Where does Android Daydream make sense?

The first and most obvious application of virtual reality technology is gaming, and Android Daydream is sure to power some high-performance games that succeed in transporting VR headset wearers to other worlds. Beyond that, the next most obvious examples are other forms of entertainment, like video streaming services or live concerts. But for the bulk of Android app developers, whose products or services are more focused on productivity or commerce than entertainment, how does the Daydream world make sense?

Traditional user interfaces simply don’t make sense in virtual reality, but that doesn’t stop developers from trying.

Many developers have begun adapting their Android app user interfaces for virtual reality, and assumed that the user’s head tracking could serve as a virtual cursor. Point your face up to hover over an item above your field of view. Tap on the remote to select. It’s a sloppy translation, as traditional user interfaces simply don’t make intuitive sense in a VR context, but it’s among the first of many experiments that will help to define the UX best practices that virtual reality developers will come to standardize.

For now, it’s worth considering how even traditional Android user experiences could make the jump to VR. Perhaps an ecommerce fashion app could empower users to try on their clothes in a virtual dressing room. Maybe travel apps could give virtual sightseeing tours, or hotel apps could offer 3D models of their rooms before reserving. Many of the ideas for VR experiences are strained today, but as the technology matures and becomes a larger part of many users’ lives, it promises to become expected.

Many ideas for VR versions of existing apps are strained, but as the technology becomes more ubiquitous, they’ll begin to be expected.
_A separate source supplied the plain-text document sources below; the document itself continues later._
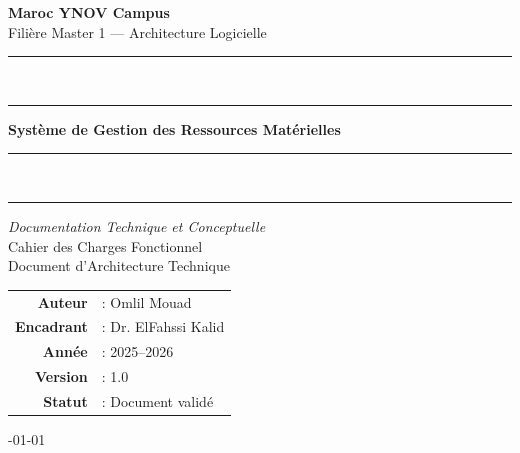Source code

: \documentclass[12pt,a4paper]{report}
\begin{document}
\begin{titlepage}
    \noindent
    \textbf{\large Maroc YNOV Campus}\\[0.3cm]
    Filière Master 1 --- Architecture Logicielle\\[0.1cm]
    
    \noindent\rule{\textwidth}{1pt}\vspace{-0.8em}\\
    \noindent\rule{\textwidth}{0.5pt}

    \vspace{1.5cm}

    \noindent
    \textbf{\Large Système de Gestion des Ressources Matérielles}\\[0.1cm]
    
    \noindent\rule{\textwidth}{1pt}\vspace{-0.8em}\\
    \noindent\rule{\textwidth}{0.5pt}

    \vspace{1cm}

    \noindent
    \textit{Documentation Technique et Conceptuelle}\\[0.5cm]
    Cahier des Charges Fonctionnel\\
    Document d'Architecture Technique

    \vspace{2.5cm}

    \hfill
    \begin{minipage}{0.55\textwidth}
        \renewcommand{\arraystretch}{1.2} %
        \begin{tabular}{r l}
            \textbf{Auteur}    & : Omlil Mouad \\
            \textbf{Encadrant} & : Dr. ElFahssi Kalid \\[0.3cm] %
            \textbf{Année}     & : 2025--2026 \\
            \textbf{Version}   & : 1.0 \\
            \textbf{Statut}    & : Document validé \\
        \end{tabular}
    \end{minipage}

    \vfill

    -01-01 %
\end{titlepage}
\end{document}
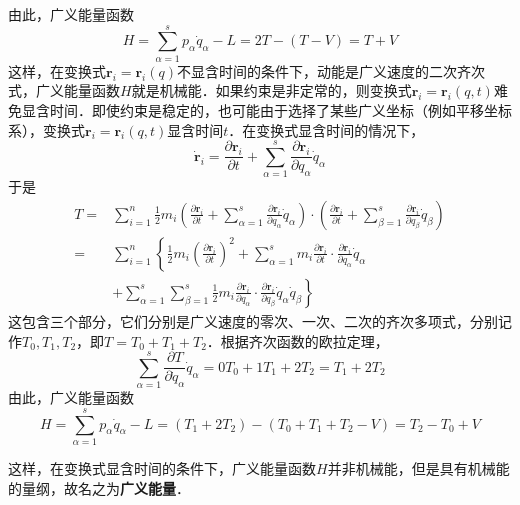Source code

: 由此，广义能量函数
\begin{equation}
H=\sum_{\alpha=1}^{s} p_{\alpha} \dot{q}_{\alpha}-L=2 T-(T-V)=T+V
\end{equation}
这样，在变换式$\boldsymbol{r}_{i}=\boldsymbol{r}_{i}(q)$不显含时间的条件下，动能是广义速度的二次齐次式，广义能量函数$H $就是机械能．如果约束是非定常的，则变换式$\boldsymbol{r}_{i}=\boldsymbol{r}_{i}(q, t)$难免显含时间．即使约束是稳定的，也可能由于选择了某些广义坐标（例如平移坐标系），变换式$\boldsymbol{r}_{i}=\boldsymbol{r}_{i}(q, t)$显含时间$t $．在变换式显含时间的情况下，
\begin{equation}
\dot{\boldsymbol r}_{i}=\frac{\partial \boldsymbol{r}_{i}}{\partial t}+\sum_{\alpha=1}^{s} \frac{\partial \boldsymbol{r}_{i}}{\partial q_{\alpha}} \dot{q}_{\alpha}
\end{equation}
于是
\begin{equation}
\begin{aligned} T=& \sum_{i=1}^{n} \frac{1}{2} m_{i}\left(\frac{\partial \boldsymbol{r}_{i}}{\partial t}+\sum_{\alpha=1}^{s} \frac{\partial \boldsymbol{r}_{i}}{\partial q_{\alpha}} \dot{q}_{\alpha}\right) \cdot\left(\frac{\partial \boldsymbol{r}_{i}}{\partial t}+\sum_{\beta=1}^{s} \frac{\partial \boldsymbol{r}_{i}}{\partial q_{\beta}} \dot{q}_{\beta}\right) \\=& \sum_{i=1}^{n}\left\{\frac{1}{2} m_{i}\left(\frac{\partial \boldsymbol{r}_{i}}{\partial t}\right)^{2}+\sum_{\alpha=1}^{s} m_{i} \frac{\partial \boldsymbol{r}_{i}}{\partial t} \cdot \frac{\partial \boldsymbol{r}_{i}}{\partial q_{\alpha}} \dot{q}_{\alpha}\right.\\ &\left.+\sum_{\alpha=1}^{s} \sum_{\beta=1}^{s} \frac{1}{2} m_{i} \frac{\partial \boldsymbol{r}_{i}}{\partial q_{\alpha}} \cdot \frac{\partial \boldsymbol{r}_{i}}{\partial q_{\beta}} \dot{q}_{\alpha} \dot{q}_{\beta}\right\} \end{aligned}
\end{equation}
这包含三个部分，它们分别是广义速度的零次、一次、二次的齐次多项式，分别记作$T_0,T_1,T_2$，即$T=T_0+T_1+T_2$．根据齐次函数的欧拉定理，
\begin{equation}
\sum_{\alpha=1}^{s} \frac{\partial T}{\partial \dot{q}_{\alpha}} \dot{q}_{\alpha}=0 T_{0}+1 T_{1}+2 T_{2}=T_{1}+2 T_{2}
\end{equation}
由此，广义能量函数
\begin{equation}
H=\sum_{\alpha=1}^{s} p_{\alpha} \dot{q}_{\alpha}-L=\left(T_{1}+2 T_{2}\right)-\left(T_{0}+T_{1}+T_{2}-V\right)=T_{2}-T_{0}+V
\end{equation}

这样，在变换式显含时间的条件下，广义能量函数$H $并非机械能，但是具有机械能的量纲，故名之为\textbf{广义能量}．

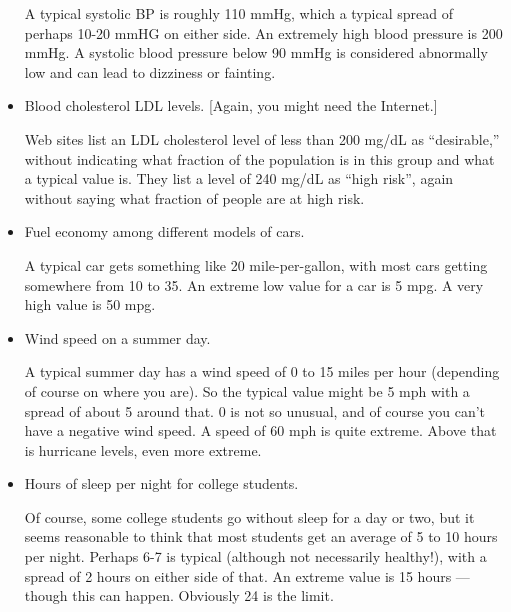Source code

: \begin{itemize}
\begin{AnswerText}
A typical systolic BP is roughly 110 mmHg, which a typical spread of
perhaps 10-20 mmHG on either side.  An extremely high blood pressure
is 200 mmHg.  A systolic blood pressure below 90 mmHg is considered
abnormally low and can lead to dizziness or fainting.
\end{AnswerText}

\item Blood cholesterol LDL levels. [Again, you might need the
  Internet.]\TextEntry[itemname=cholesterol]

\begin{AnswerText}
Web sites list an LDL cholesterol level of less than 200 mg/dL as
``desirable,'' without indicating what fraction of the population is
in this group and what a typical value is.  They list a level of 240
mg/dL as ``high risk'', again without saying what fraction of people
are at high risk.  
\end{AnswerText}

\item Fuel economy among different models of
  cars.\TextEntry[itemname=car]

\begin{AnswerText}
A typical car gets something like 20 mile-per-gallon, with most cars
getting somewhere from 10 to 35.  An extreme low value for a car is 5
mpg.  A very high value is 50 mpg.
\end{AnswerText}

\item Wind speed on a summer day.\TextEntry[itemname=wind]

\begin{AnswerText}
A typical summer day has a wind speed of 0 to 15 miles per hour
(depending of course on where you are).  So the typical value might be
5 mph with a spread of about 5 around that.  0 is not so unusual, and
of course you can't have a negative wind speed.  A speed of 60 mph is
quite extreme.  Above that is hurricane levels, even more extreme.  
\end{AnswerText}

\item Hours of sleep per night for college students.\TextEntry[itemname=sleep]

\begin{AnswerText}
Of course, some college students go without sleep for a day or two,
but it seems reasonable to think that most students get an average of
5 to 10 hours per night.  Perhaps 6-7 is typical (although not
necessarily healthy!), with a spread of 2 hours on either side of
that.  An extreme value is 15 hours --- though this can happen.
Obviously 24 is the limit.
\end{AnswerText}

\end{itemize}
There are many directions that the next phase of mobile user experiences could take us, and virtual reality is perhaps the most extreme among those that technology companies are exploring today. And while the mobile user experience that defines 2026 might be drastically different than any that current technology companies have envisioned, it will almost certainly continue the trend of removing software barriers between users and their content. If virtual reality is a first stab in this direction, then it’s worth immersing ourselves in.

Where we’re going

With Android Nougat, Google has more stridently than ever set out to define Android as the platform that will power the company’s future. From its wide-ranging enhancements that make it more powerful for tablet (and maybe desktop) users, to subtle refinements that borrow from its wearable cousin, to promising new platforms that have only begun to blossom, Android has become increasingly complex and increasingly home to a wider array of use cases and contexts.

Android is becoming increasingly complex and powerful to accommodate an enormous number of new form factors, use cases, development initiatives, and contexts.
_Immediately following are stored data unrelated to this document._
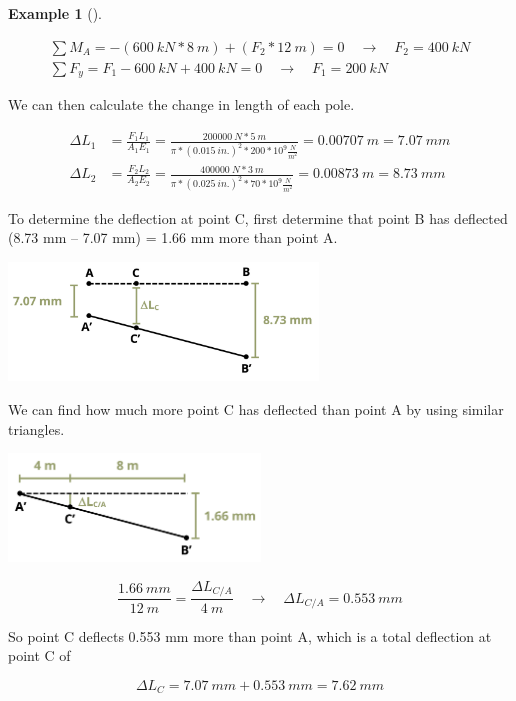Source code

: \documentclass[
  letterpaper,
  DIV=11,
  numbers=noendperiod]{scrreprt}
\theoremstyle{definition}
\newtheorem{example}{Example}[chapter]
\theoremstyle{remark}
\begin{document}
\begin{tcolorbox}
\begin{example}[]
\begin{tcolorbox}
\[
\begin{gathered}
\sum M_A=-(600{~kN}* 8{~m})+(F_2 * 12{~m})=0 \quad\rightarrow\quad F_2=400{~kN} \\
\sum F_y=F_1-600{~kN}+400{~kN}=0 \quad\rightarrow\quad F_1=200{~kN}
\end{gathered}
\]

We can then calculate the change in length of each pole.

\[
\begin{aligned}
\Delta L_1 & =\frac{F_1 L_1}{A_1 E_1}=\frac{200000{~N} * 5{~m}}{\pi * (0.015{~in.})^2 * 200 * 10^9\frac{N}{m^2}}=0.00707{~m}=7.07{~mm} \\
\Delta L_2 & =\frac{F_2 L_2}{A_2 E_2}=\frac{400000{~N} * 3{~m}}{\pi * (0.025{~in.})^2 * 70 * 10^9\frac{N}{m^2}}=0.00873{~m}=8.73{~mm}
\end{aligned}
\]

To determine the deflection at point C, first determine that point B has
deflected (8.73 mm -- 7.07 mm) = 1.66 mm more than point A.

\begin{center}
\includegraphics[width=3.23958in,height=\textheight]{images/PNGs/Example 5.4 part 3.png}
\end{center}

We can find how much more point C has deflected than point A by using
similar triangles.

\begin{center}
\includegraphics[width=2.63542in,height=\textheight]{images/PNGs/Example 5.4 part 4.png}
\end{center}

\[
\frac{1.66{~mm}}{12{~m}}=\frac{\Delta L_{C / A}}{4{~m}} \quad\rightarrow\quad \Delta L_{C / A}=0.553{~mm}
\]

So point C deflects 0.553 mm more than point A, which is a total
deflection at point C of

\[
\Delta L_C=7.07{~mm}+0.553{~mm}=7.62{~mm}
\]

\end{tcolorbox}

\end{example}

\end{tcolorbox}
\end{document}
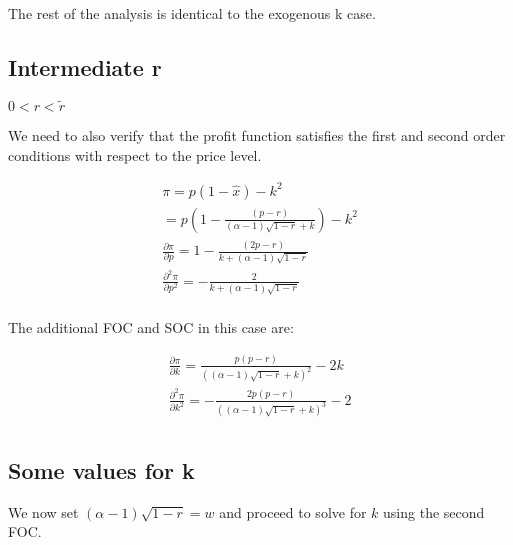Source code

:The rest of the analysis is identical to the exogenous k case. 

\subsection{Intermediate r}
$0<r<\tilde{r}$

We need to also verify that the profit function satisfies the first and second order conditions with respect to the price level.

\begin{align*}
\pi = p\left(1-\hat{x}\right) - k^2 \\
=p\left(1-\frac{ (p-r)}{(\alpha-1)
\sqrt{ 1-r }
+k} \right) -k^2
\\
\frac{\partial \pi }{\partial p} = 1-\frac{ (2p-r)}{
k+ (\alpha-1)\sqrt{ 1 -r }} \\
\frac{\partial^2 \pi }{\partial p^2}
= -\frac{ 2}{
k+ (\alpha-1)\sqrt{ 1 -r }} \\
\end{align*}

The additional FOC and SOC in this case are: 

\begin{align*}
\frac{\partial \pi}{\partial k} = \frac{ p(p-r)}{((\alpha-1)
\sqrt{ 1-r }
+k)^2} -2k
\\
\frac{\partial^2 \pi}{\partial k^2} = -\frac{2 p(p-r)}{((\alpha-1)
\sqrt{ 1-r }
+k)^3} -2
\\    
\end{align*}

\subsection{Some values for k}

We now set $ (\alpha-1)\sqrt{ 1 -r }=w$ and proceed to solve for $k$ using the second FOC.  


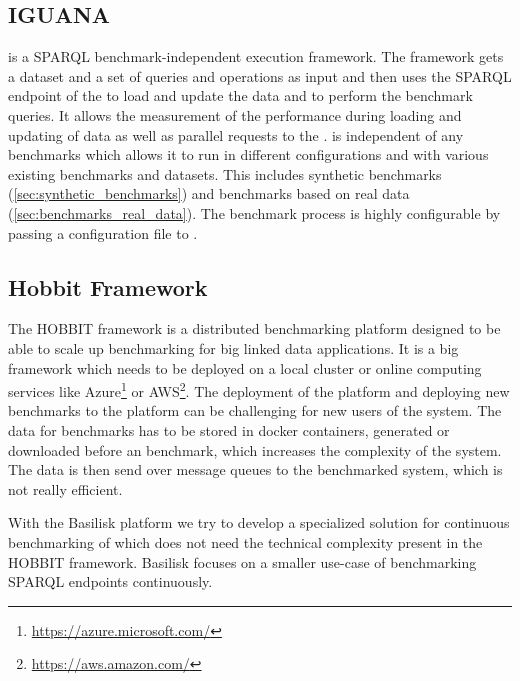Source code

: \subsection{IGUANA}
\label{sec:iguana}
\iguana{} is a SPARQL benchmark-independent execution framework\cite{conradsIguanaGenericFramework2017}.
The framework gets a dataset and a set of queries and operations as input and then uses the SPARQL endpoint of the \ts{} to load and update the data and to perform the benchmark queries.
It allows the measurement of the performance during loading and updating of data as well as parallel requests to the \ts{}.
\iguana{} is independent of any benchmarks which allows it to run in different configurations and with various existing benchmarks and datasets.
This includes synthetic benchmarks (\ref{sec:synthetic_benchmarks}) and benchmarks based on real data (\ref{sec:benchmarks_real_data}).
The benchmark process is highly configurable by passing a configuration file to \iguana{}.


\subsection{Hobbit Framework}
The HOBBIT framework is a distributed benchmarking platform designed to be able to scale up benchmarking for big linked data applications\cite{roderHOBBITPlatformBenchmarking}.
It is a big framework which needs to be deployed on a local cluster or online computing services like Azure\footnote{\url{https://azure.microsoft.com/}} or AWS\footnote{\url{https://aws.amazon.com/}}.
The deployment of the platform and deploying new benchmarks to the platform can be challenging for new users of the system\cite{roderHOBBITPlatformBenchmarking}.
The data for benchmarks has to be stored in docker containers, generated or downloaded before an benchmark, which increases the complexity of the system.
The data is then send over message queues to the benchmarked system, which is not really efficient.

With the Basilisk platform we try to develop a specialized solution for continuous benchmarking of \tsp{} which does not need the technical complexity present in the HOBBIT framework.
Basilisk focuses on a smaller use-case of benchmarking SPARQL endpoints continuously.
Whereas Apple seems intent on developing independent operating systems for each of its product lines, Google is confident that Android is versatile enough to power all of its initiatives in the coming decade. From Android Auto to Android Wear, Android TV to Daydream, the operating system has grown to encompass every element of what Google’s promise of the future includes.
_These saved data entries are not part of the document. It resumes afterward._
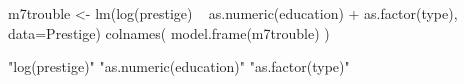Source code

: \begin{Schunk}
\begin{Sinput}
 m7trouble <- lm(log(prestige) ~ as.numeric(education) + as.factor(type), data=Prestige)
 colnames( model.frame(m7trouble) )
\end{Sinput}
\begin{Soutput}
[1] "log(prestige)"         "as.numeric(education)" "as.factor(type)"      
\end{Soutput}
\end{Schunk}
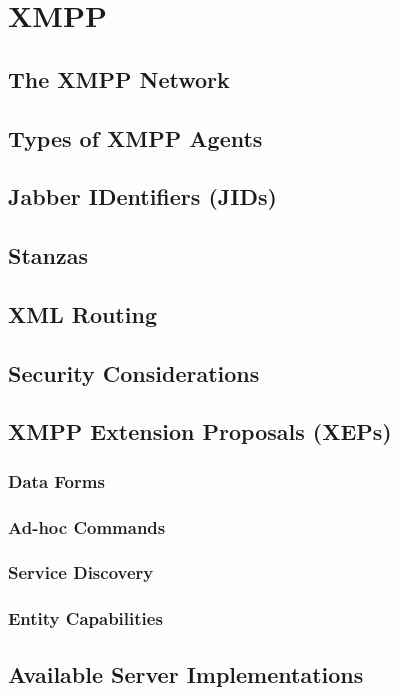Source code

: \chapter{XMPP}

\section{The XMPP Network}

\section{Types of XMPP Agents}

\section{Jabber IDentifiers (JIDs)}

\section{Stanzas}

\section{XML Routing}

\section{Security Considerations}

\section{XMPP Extension Proposals (XEPs)}

\subsection{Data Forms}

\subsection{Ad-hoc Commands}

\subsection{Service Discovery}

\subsection{Entity Capabilities}

\section{Available Server Implementations}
For Android developers of all stripes, Google’s bullishness on the platform is something of a dream come true. The same applications that offer great mobile user experiences can share code with ones that run on TVs, and cars, and watches, and VR headsets. As Android continues to evolve and define the user experience of more of Google’s product lines, the opportunities for Android developers will only come into sharper focus. And until that point, Android developers can continue to prioritize mobile user experiences that work well together, while they might not be the same.

  1. Before its ill-fated 7th iteration. 

  2. Which is admittedly silly given that most Android Wear devices have a screen smaller than two inches. 

  3. And considering that Google itself develops a number of overlapping chat services, including the stock Android Messenger, Google Hangouts, and the new Google Allo.